# Part I: Fundamentals of NLP

## **Topic Modelling**

Natural Language Processing  

Author: D.Thébault

References used:  
- https://nlpdemystified.org

- https://www.khoury.northeastern.edu/home/vip/teach/DMcourse/5_topicmodel_summ/Lad-Gibbs-lecture032321.pdf

- https://arxiv.org/pdf/1505.02065v4

- https://www.youtube.com/watch?v=4DsgCZ3KTNk&t=1336s

**In this notebook we will code the Collapsed Gibbs Sampling for LDA model.**  
We will start by an introduction about CGS for LDA.  
Then we will import the packages, load the corpus and preprocess it.  
Finally, we will code the CGS for LDA step by step.

### Colapsed Gibbs Sampling (CGS) for LDA

**How do we go from data to a set of topics describing that data ?**

Inferring these distributions directly is intractable (prohibitive amount of computational resources).  
Instead we use an approximate inference technique called <u>**Collapsed Gibbs Sampling (CGS)**</u>.  

CGS simplifies the inference because we don't have to sample explicitly the topics and words distributions.  

Instead, CGS estimates these distributions by sampling the topics associated with the words in the corpus. 

**Monte Carlo Markov Chain (MCMC)**  

MCMC is a classical algorithm for sampling from multivariate probability distributions.  
It provides an easy way to sample from high dimensional distributions.  

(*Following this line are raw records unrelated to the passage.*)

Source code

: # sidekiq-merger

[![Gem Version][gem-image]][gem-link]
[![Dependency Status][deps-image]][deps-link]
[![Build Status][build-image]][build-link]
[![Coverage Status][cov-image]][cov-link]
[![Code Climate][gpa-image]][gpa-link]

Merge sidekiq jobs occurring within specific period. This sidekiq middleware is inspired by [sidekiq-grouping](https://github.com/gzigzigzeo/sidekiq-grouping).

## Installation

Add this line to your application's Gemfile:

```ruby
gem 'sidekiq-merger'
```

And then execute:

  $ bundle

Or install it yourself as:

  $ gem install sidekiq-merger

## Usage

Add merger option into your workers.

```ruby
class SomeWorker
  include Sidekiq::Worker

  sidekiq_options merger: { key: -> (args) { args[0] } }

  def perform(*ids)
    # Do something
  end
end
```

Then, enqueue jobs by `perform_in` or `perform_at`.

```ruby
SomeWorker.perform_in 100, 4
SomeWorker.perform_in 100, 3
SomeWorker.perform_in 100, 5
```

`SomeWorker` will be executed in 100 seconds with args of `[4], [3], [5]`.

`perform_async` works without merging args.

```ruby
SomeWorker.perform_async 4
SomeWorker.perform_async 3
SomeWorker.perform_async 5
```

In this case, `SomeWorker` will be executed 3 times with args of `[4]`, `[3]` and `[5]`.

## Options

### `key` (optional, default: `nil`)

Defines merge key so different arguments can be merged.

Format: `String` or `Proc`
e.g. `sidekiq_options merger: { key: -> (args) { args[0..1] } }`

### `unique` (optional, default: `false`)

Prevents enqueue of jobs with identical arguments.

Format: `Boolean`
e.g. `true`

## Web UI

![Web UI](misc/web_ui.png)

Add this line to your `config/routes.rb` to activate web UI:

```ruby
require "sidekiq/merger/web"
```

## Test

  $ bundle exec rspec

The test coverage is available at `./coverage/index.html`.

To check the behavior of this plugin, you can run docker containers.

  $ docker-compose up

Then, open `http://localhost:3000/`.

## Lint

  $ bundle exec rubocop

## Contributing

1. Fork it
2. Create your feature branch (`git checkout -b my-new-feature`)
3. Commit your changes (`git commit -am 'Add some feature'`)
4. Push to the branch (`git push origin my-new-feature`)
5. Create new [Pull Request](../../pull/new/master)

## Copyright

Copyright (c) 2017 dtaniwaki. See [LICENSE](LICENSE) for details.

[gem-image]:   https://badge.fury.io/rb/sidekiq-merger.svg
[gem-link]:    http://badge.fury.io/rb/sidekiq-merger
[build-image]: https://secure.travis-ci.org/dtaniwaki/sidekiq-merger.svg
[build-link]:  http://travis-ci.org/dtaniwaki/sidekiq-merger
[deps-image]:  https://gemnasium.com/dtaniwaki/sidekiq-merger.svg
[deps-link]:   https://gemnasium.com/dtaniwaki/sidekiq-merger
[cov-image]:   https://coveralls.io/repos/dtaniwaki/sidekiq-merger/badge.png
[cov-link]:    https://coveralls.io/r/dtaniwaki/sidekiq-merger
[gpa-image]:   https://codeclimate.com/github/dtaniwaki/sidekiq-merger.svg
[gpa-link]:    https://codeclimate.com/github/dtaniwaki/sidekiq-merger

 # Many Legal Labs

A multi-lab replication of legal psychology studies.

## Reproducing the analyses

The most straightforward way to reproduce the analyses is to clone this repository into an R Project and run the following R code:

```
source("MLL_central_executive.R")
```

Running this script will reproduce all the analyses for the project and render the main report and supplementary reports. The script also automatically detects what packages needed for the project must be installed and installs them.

For a joint distibution that is difficult to sample from directly, Gibbs sampling  
is a way to sample only one variable at a time while fixing the values of the others variables.  
In the CGS, the conditional probability which is maximized for topic modelling (LDA)  
is the probability to assign a topic $z$ to a word $w$ in a document $d$.  
For each word $w$ in a document $d$, the algorithm maximizes the conditional probability:  

$p(z \mid w, d, z_{-i})$  

where $z_{-i}$ represents the assignments of topics for all words except $i$.  
The word $i$ is temporarly deleted of counting to avoid a bias in the sample.  


### The CGS algorithm  

- Part 1. Initialization of the matrices,  

- Part 2. Update the topic assignments for each word in each document.  

    Loop:  
    For each word in each document, we will:  
        - 1. Remove the current topic assignment.  
        - 2. Compute the probability of assigning the word to each topic.  
        - 3. Sample a new topic assignment based on the computed probabilities.  
        - 4. Update the count matrices with the new topic assignment.  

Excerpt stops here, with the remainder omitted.